[Collected data entries]

● ● ●

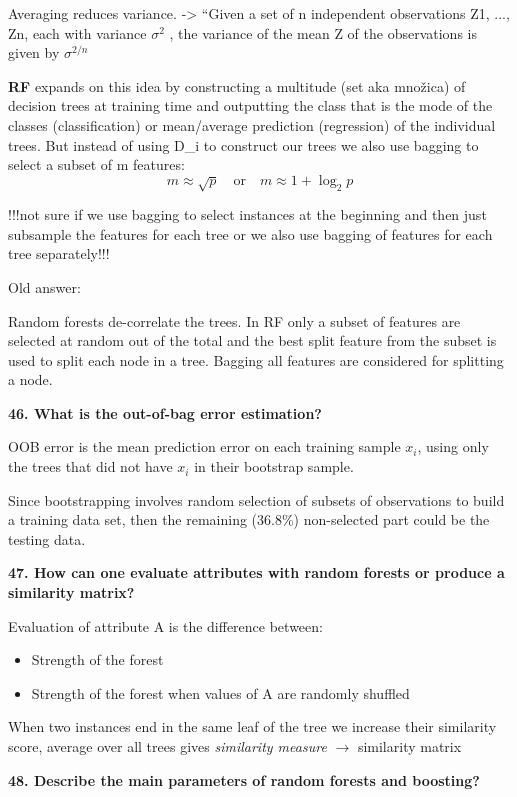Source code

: Averaging reduces variance. -\textgreater{} ``Given a set of n
independent observations Z1, ..., Zn, each with variance $\sigma^2$ , the
variance of the mean Z of the observations is given by
$\sigma^{2/n}$

\textbf{RF} expands on this idea by constructing a multitude (set aka
množica) of decision trees at training time and outputting the class
that is the mode of the classes (classification) or mean/average
prediction (regression) of the individual trees. But instead of using
D\_i to construct our trees we also use bagging to select a subset of m
features:
\[ m \approx \sqrt{p} \quad \text{or} \quad m \approx 1 + \log_2 p \]

!!!not sure if we use bagging to select instances at the beginning and
then just subsample the features for each tree or we also use bagging of
features for each tree separately!!!

Old answer:

Random forests de-correlate the trees. In RF only a subset of features
are selected at random out of the total and the best split feature from
the subset is used to split each node in a tree. Bagging all features
are considered for splitting a node.

\textbf{46. What is the out-of-bag error estimation?}

OOB error is the mean prediction error on each training sample $x_i$, using
only the trees that did not have $x_i$ in their bootstrap sample.

Since bootstrapping involves random selection of subsets of observations
to build a training data set, then the remaining (36.8\%) non-selected
part could be the testing data.

\textbf{47. How can one evaluate attributes with random forests or
produce a similarity matrix?}

Evaluation of attribute A is the difference between:

\begin{itemize}
\item Strength of the forest
\item Strength of the forest when values of A are randomly shuffled
\end{itemize}

When two instances end in the same leaf of the tree we increase their
similarity score, average over all trees gives \emph{similarity measure}
$\rightarrow$ similarity matrix

\textbf{48. Describe the main parameters of random forests and
boosting?}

● ● ●

## Task objective
When a line in the data contains the string "using", copy that line.

## Answer
prediction (regression) of the individual trees. But instead of using
OOB error is the mean prediction error on each training sample $x_i$, using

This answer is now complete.